━━ Record extracts ━━

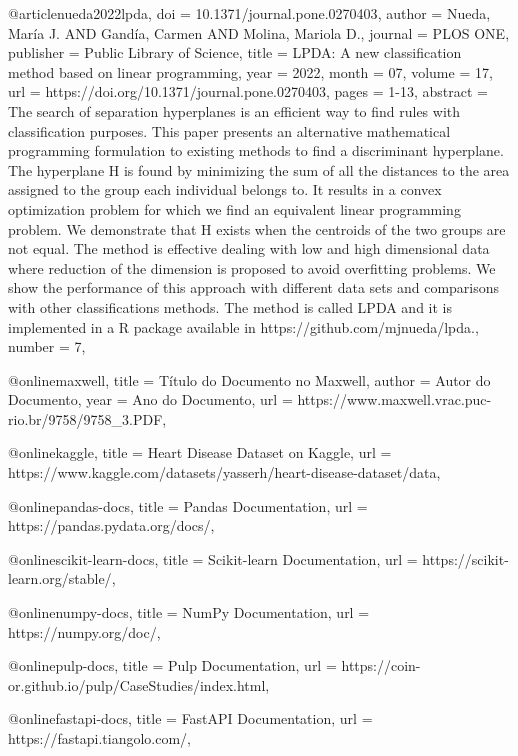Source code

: 
@article{nueda2022lpda,
  doi       = {10.1371/journal.pone.0270403},
  author    = {Nueda, María J. AND Gandía, Carmen AND Molina, Mariola D.},
  journal   = {PLOS ONE},
  publisher = {Public Library of Science},
  title     = {LPDA: A new classification method based on linear programming},
  year      = {2022},
  month     = {07},
  volume    = {17},
  url       = {https://doi.org/10.1371/journal.pone.0270403},
  pages     = {1-13},
  abstract  = {The search of separation hyperplanes is an efficient way to find rules with classification purposes. This paper presents an alternative mathematical programming formulation to existing methods to find a discriminant hyperplane. The hyperplane H is found by minimizing the sum of all the distances to the area assigned to the group each individual belongs to. It results in a convex optimization problem for which we find an equivalent linear programming problem. We demonstrate that H exists when the centroids of the two groups are not equal. The method is effective dealing with low and high dimensional data where reduction of the dimension is proposed to avoid overfitting problems. We show the performance of this approach with different data sets and comparisons with other classifications methods. The method is called LPDA and it is implemented in a R package available in https://github.com/mjnueda/lpda.},
  number    = {7},
}

@online{maxwell,
  title   = {Título do Documento no Maxwell},
  author  = {Autor do Documento},
  year    = {Ano do Documento},
  url     = {https://www.maxwell.vrac.puc-rio.br/9758/9758_3.PDF},
}

@online{kaggle,
  title   = {Heart Disease Dataset on Kaggle},
  url     = {https://www.kaggle.com/datasets/yasserh/heart-disease-dataset/data},
}

@online{pandas-docs,
  title   = {Pandas Documentation},
  url     = {https://pandas.pydata.org/docs/},
}

@online{scikit-learn-docs,
  title   = {Scikit-learn Documentation},
  url     = {https://scikit-learn.org/stable/},
}

@online{numpy-docs,
  title   = {NumPy Documentation},
  url     = {https://numpy.org/doc/},
}

@online{pulp-docs,
  title   = {Pulp Documentation},
  url     = {https://coin-or.github.io/pulp/CaseStudies/index.html},
}

@online{fastapi-docs,
  title   = {FastAPI Documentation},
  url     = {https://fastapi.tiangolo.com/},
}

━━━

Exercise requirements — The answer should consist of every line above in which "Documentation" appears.

Result of this task —
  title   = {Pandas Documentation},
  title   = {Scikit-learn Documentation},
  title   = {NumPy Documentation},
  title   = {Pulp Documentation},
  title   = {FastAPI Documentation},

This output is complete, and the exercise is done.